• [To do]
Are you able to quote each entry exactly as written?
(Exercise material)
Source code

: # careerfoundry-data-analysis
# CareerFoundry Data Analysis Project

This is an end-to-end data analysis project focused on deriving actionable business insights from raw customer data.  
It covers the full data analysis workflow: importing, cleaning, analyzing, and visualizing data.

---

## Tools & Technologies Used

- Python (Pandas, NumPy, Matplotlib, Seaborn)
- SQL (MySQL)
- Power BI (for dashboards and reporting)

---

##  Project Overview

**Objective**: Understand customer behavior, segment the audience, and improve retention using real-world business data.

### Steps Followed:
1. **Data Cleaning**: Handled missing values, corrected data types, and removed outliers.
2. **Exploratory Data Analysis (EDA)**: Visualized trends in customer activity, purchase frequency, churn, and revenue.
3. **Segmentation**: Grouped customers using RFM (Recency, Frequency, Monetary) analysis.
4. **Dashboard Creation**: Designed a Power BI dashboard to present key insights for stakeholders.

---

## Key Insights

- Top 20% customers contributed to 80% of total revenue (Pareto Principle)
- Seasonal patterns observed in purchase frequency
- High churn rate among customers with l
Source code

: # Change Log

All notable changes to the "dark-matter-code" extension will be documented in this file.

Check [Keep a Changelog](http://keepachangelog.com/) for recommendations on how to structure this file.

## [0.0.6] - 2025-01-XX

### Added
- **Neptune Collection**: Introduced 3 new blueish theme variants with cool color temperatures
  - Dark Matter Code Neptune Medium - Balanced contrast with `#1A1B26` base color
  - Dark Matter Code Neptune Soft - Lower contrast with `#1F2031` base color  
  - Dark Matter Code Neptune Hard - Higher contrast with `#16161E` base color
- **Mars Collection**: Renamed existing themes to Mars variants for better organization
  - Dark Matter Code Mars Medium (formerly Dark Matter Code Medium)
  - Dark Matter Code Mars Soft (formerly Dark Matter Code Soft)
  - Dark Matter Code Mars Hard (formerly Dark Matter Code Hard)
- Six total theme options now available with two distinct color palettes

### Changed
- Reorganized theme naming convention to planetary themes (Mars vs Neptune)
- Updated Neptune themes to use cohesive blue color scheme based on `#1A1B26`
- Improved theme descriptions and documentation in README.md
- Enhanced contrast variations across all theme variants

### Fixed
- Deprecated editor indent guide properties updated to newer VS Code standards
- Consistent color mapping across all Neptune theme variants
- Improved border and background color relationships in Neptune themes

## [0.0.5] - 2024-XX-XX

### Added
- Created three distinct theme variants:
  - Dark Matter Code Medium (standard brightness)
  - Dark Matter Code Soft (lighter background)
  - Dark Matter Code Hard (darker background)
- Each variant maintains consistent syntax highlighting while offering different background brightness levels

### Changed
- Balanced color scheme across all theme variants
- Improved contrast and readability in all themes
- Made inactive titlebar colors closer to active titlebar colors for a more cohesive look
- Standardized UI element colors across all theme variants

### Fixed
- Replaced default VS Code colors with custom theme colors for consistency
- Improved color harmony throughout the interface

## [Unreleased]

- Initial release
(End Exercise material)
• [Answer to the exercise]
Source code

: # careerfoundry-data-analysis
# CareerFoundry Data Analysis Project

This is an end-to-end data analysis project focused on deriving actionable business insights from raw customer data.  
It covers the full data analysis workflow: importing, cleaning, analyzing, and visualizing data.

---

## Tools & Technologies Used

- Python (Pandas, NumPy, Matplotlib, Seaborn)
- SQL (MySQL)
- Power BI (for dashboards and reporting)

---

##  Project Overview

**Objective**: Understand customer behavior, segment the audience, and improve retention using real-world business data.

### Steps Followed:
1. **Data Cleaning**: Handled missing values, corrected data types, and removed outliers.
2. **Exploratory Data Analysis (EDA)**: Visualized trends in customer activity, purchase frequency, churn, and revenue.
3. **Segmentation**: Grouped customers using RFM (Recency, Frequency, Monetary) analysis.
4. **Dashboard Creation**: Designed a Power BI dashboard to present key insights for stakeholders.

---

## Key Insights

- Top 20% customers contributed to 80% of total revenue (Pareto Principle)
- Seasonal patterns observed in purchase frequency
- High churn rate among customers with l
Source code

: # Change Log

All notable changes to the "dark-matter-code" extension will be documented in this file.

Check [Keep a Changelog](http://keepachangelog.com/) for recommendations on how to structure this file.

## [0.0.6] - 2025-01-XX

### Added
- **Neptune Collection**: Introduced 3 new blueish theme variants with cool color temperatures
  - Dark Matter Code Neptune Medium - Balanced contrast with `#1A1B26` base color
  - Dark Matter Code Neptune Soft - Lower contrast with `#1F2031` base color  
  - Dark Matter Code Neptune Hard - Higher contrast with `#16161E` base color
- **Mars Collection**: Renamed existing themes to Mars variants for better organization
  - Dark Matter Code Mars Medium (formerly Dark Matter Code Medium)
  - Dark Matter Code Mars Soft (formerly Dark Matter Code Soft)
  - Dark Matter Code Mars Hard (formerly Dark Matter Code Hard)
- Six total theme options now available with two distinct color palettes

### Changed
- Reorganized theme naming convention to planetary themes (Mars vs Neptune)
- Updated Neptune themes to use cohesive blue color scheme based on `#1A1B26`
- Improved theme descriptions and documentation in README.md
- Enhanced contrast variations across all theme variants

### Fixed
- Deprecated editor indent guide properties updated to newer VS Code standards
- Consistent color mapping across all Neptune theme variants
- Improved border and background color relationships in Neptune themes

## [0.0.5] - 2024-XX-XX

### Added
- Created three distinct theme variants:
  - Dark Matter Code Medium (standard brightness)
  - Dark Matter Code Soft (lighter background)
  - Dark Matter Code Hard (darker background)
- Each variant maintains consistent syntax highlighting while offering different background brightness levels

### Changed
- Balanced color scheme across all theme variants
- Improved contrast and readability in all themes
- Made inactive titlebar colors closer to active titlebar colors for a more cohesive look
- Standardized UI element colors across all theme variants

### Fixed
- Replaced default VS Code colors with custom theme colors for consistency
- Improved color harmony throughout the interface

## [Unreleased]

- Initial release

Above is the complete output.